▶ Exercise
Repeat the listing below word for word, minus the pictures.

▶ Task data
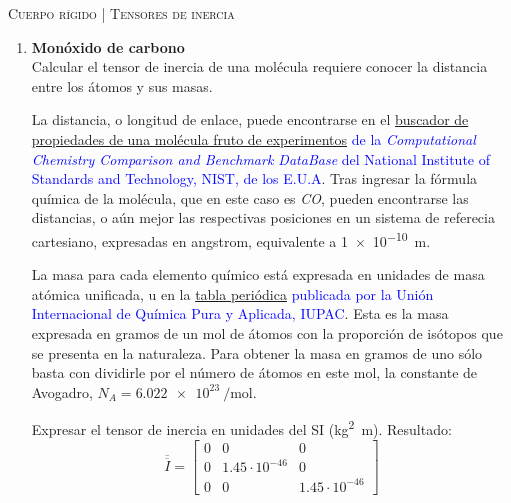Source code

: \documentclass[11pt, spanish, a4paper, twoside]{article}
\begin{document}
\begin{center}
  \textsc{\large Cuerpo rígido | Tensores de inercia}
\end{center}


\begin{enumerate}
	\item
	\textbf{Monóxido de carbono}\\
	Calcular el tensor de inercia de una molécula requiere conocer la distancia entre los átomos y sus masas.

	La distancia, o longitud de enlace, puede encontrarse en el \textcolor{blue}{\href{https://cccbdb.nist.gov/exp1x.asp}{buscador de propiedades de una molécula fruto de experimentos} de la \emph{Computational Chemistry Comparison and Benchmark DataBase} del National Institute of Standards and Technology, NIST, de los E.U.A}.
	Tras ingresar la fórmula química de la molécula, que en este caso es \emph{CO}, pueden encontrarse las distancias, o aún mejor las respectivas posiciones en un sistema de referecia cartesiano, expresadas en \si{angstrom}, equivalente a \SI{1e-10}{\metre}.

	La masa para cada elemento químico está expresada en unidades de masa atómica unificada, \si{\atomicmassunit} en la \textcolor{blue}{\href{https://iupac.org/what-we-do/periodic-table-of-elements/}{tabla periódica} publicada por la Unión Internacional de Química Pura y Aplicada, IUPAC}.
	Esta es la masa expresada en gramos de un mol de átomos con la proporción de isótopos que se presenta en la naturaleza.
	Para obtener la masa en gramos de uno sólo basta con dividirle por el número de átomos en este mol, la constante de Avogadro, \(N_A = \SI{6.022e23}{\per\mole}\).
	
	Expresar el tensor de inercia en unidades del SI (\si{\kilogram \squared \metre}).
	Resultado:\\
	\[
		\overline{\overline{I}} = \left[\begin{matrix}0 & 0 & 0\\0 & 1.45 \cdot 10^{-46} & 0\\0 & 0 & 1.45 \cdot 10^{-46}\end{matrix}\right]
	\]




\end{enumerate}
\end{document}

▶ Answer for the task
Source code

: \documentclass[11pt, spanish, a4paper, twoside]{article}
\begin{document}
\begin{center}
  \textsc{\large Cuerpo rígido | Tensores de inercia}
\end{center}


\begin{enumerate}
	\item
	\textbf{Monóxido de carbono}\\
	Calcular el tensor de inercia de una molécula requiere conocer la distancia entre los átomos y sus masas.

	La distancia, o longitud de enlace, puede encontrarse en el \textcolor{blue}{\href{https://cccbdb.nist.gov/exp1x.asp}{buscador de propiedades de una molécula fruto de experimentos} de la \emph{Computational Chemistry Comparison and Benchmark DataBase} del National Institute of Standards and Technology, NIST, de los E.U.A}.
	Tras ingresar la fórmula química de la molécula, que en este caso es \emph{CO}, pueden encontrarse las distancias, o aún mejor las respectivas posiciones en un sistema de referecia cartesiano, expresadas en \si{angstrom}, equivalente a \SI{1e-10}{\metre}.

	La masa para cada elemento químico está expresada en unidades de masa atómica unificada, \si{\atomicmassunit} en la \textcolor{blue}{\href{https://iupac.org/what-we-do/periodic-table-of-elements/}{tabla periódica} publicada por la Unión Internacional de Química Pura y Aplicada, IUPAC}.
	Esta es la masa expresada en gramos de un mol de átomos con la proporción de isótopos que se presenta en la naturaleza.
	Para obtener la masa en gramos de uno sólo basta con dividirle por el número de átomos en este mol, la constante de Avogadro, \(N_A = \SI{6.022e23}{\per\mole}\).
	
	Expresar el tensor de inercia en unidades del SI (\si{\kilogram \squared \metre}).
	Resultado:\\
	\[
		\overline{\overline{I}} = \left[\begin{matrix}0 & 0 & 0\\0 & 1.45 \cdot 10^{-46} & 0\\0 & 0 & 1.45 \cdot 10^{-46}\end{matrix}\right]
	\]




\end{enumerate}
\end{document}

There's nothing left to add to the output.